I don’t mean to disparage the work in the prologue or the early chapters even a little bit by saying that–that work is still stunning and striking. But the second half of Arkadi and the Lost Titan features comics of a level reached by very few cartoonists. Some of this, of course, has to do with these comics having been created during a transition period, in which European comics moved from traditional to digital coloring (as Humanoids publisher Fabrice Giger points out in the book’s intro), but that’s only a small part of it.

Caza © Humanoids, Inc.

What one notices as they proceed through Arkadi and the Lost Titan is a tangible expansion of the creator’s artistic ambitions, an expansion conveyed through the visual concepts that rapidly grace each page. This is a book that starts as a dead earth barbarian vs. mutant story and ends with a narrative flourish that incorporates psychedelia, contemplations of the nature of existence, and cautionary tales about societal malaise, all conveyed between action-packed battles, harrowing escapes, and classic comic book explosions. 

That’s the 20,000 foot view of this book. One can also just read it on its surface level as an engrossing sci-fi/fantasy epic in which a mismatched party of characters journeys with the fate of their no-longer-spinning Earth on the line, hoping to bring a fallen cyborg god to a buried city of the last remaining humans, who have been willingly entombed by an artificial intelligence they created (there’s a lot going on there, and it’s all timely and good). On top of that, there are themes of legacy, family, dream worlds, technology, and more great plot elements. Simply put, it’s just a good read.

But for English-speaking students of comics and comics history, there’s a great opportunity here to savor the first chance to finally read Caza’s comics in our native language. Caza was a contemporary of Mœbius and that certainly shows, but he was also quite clearly an admirer of the late great Richard Corben. In fact, it’s interesting to me that Corben’s own near life-long fantasy epic, Den, also became available in beautiful new hardcovers of late. Maybe this is coincidence. Or maybe there’s something in the air that has lovers/students of art looking for escape while at once contemplating what a ruined world looks like (no cluse what that something might be…heh).

Caza © Humanoids, Inc.

Finally, for a work of its length and scope, Arkadi and the Lost Titan also impresses with just how smooth and coherent it feels as a long read. Within all his evolving, Caza never loses site of the shape of the story he set out to tell. Beats from the prologue matter — and matter a great deal — to how this story eventually ends. The creator gives all the characters in this book weight, if not a vital role to play, while also not being too precious about putting them through devastating revelations or changes. He is in such great command of his story, that he manages a fairly extensive exposition dump within the margins of several pages while right in the thick of heading toward the book’s ending. But by that point, you have so much faith in him as a storyteller (and are so curious about what molded this odd unfamiliar world) that you’ll go with him without hesitation.

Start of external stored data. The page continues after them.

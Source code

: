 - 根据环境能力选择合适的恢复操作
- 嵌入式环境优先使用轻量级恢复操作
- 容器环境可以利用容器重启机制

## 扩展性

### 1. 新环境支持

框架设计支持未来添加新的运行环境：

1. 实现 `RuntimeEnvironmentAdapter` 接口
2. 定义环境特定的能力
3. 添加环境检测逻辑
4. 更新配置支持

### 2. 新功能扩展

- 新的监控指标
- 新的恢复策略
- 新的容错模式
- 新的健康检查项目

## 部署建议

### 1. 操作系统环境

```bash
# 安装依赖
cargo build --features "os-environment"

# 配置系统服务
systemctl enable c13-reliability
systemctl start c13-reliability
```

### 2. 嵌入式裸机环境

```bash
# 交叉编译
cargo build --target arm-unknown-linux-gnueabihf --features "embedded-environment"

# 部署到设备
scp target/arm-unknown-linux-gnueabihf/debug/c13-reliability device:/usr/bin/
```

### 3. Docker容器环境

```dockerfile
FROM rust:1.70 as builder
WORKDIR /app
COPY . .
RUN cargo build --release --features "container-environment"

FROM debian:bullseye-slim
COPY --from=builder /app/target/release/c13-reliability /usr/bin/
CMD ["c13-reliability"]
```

In the end, I think the two most salient points I can make about this new edition of Arkadi and the Lost Titan is that it is A. a gorgeous physical artifact, a shining well-designed book that is rich with meaningful extras and worth carving out a good amount of space for on your shelves; and B. that these are must-read comics for students and lovers of the medium, a significant work that both drew from creators of the past and provided inspiration to the mainstream comics artists of the day. 

This has been a banner year for great new editions/translastions of complex, high-concept, good-looking sci-fi fantasy epics. You could put a whole shelf together of Corben’s aforementioned Den books, the quirky Dalgoda Omnibus, and the 2000AD complete collection of Shakara. And if you do that, you absolutely must have Arkadi and the Lost Titan on that shelf alongside them.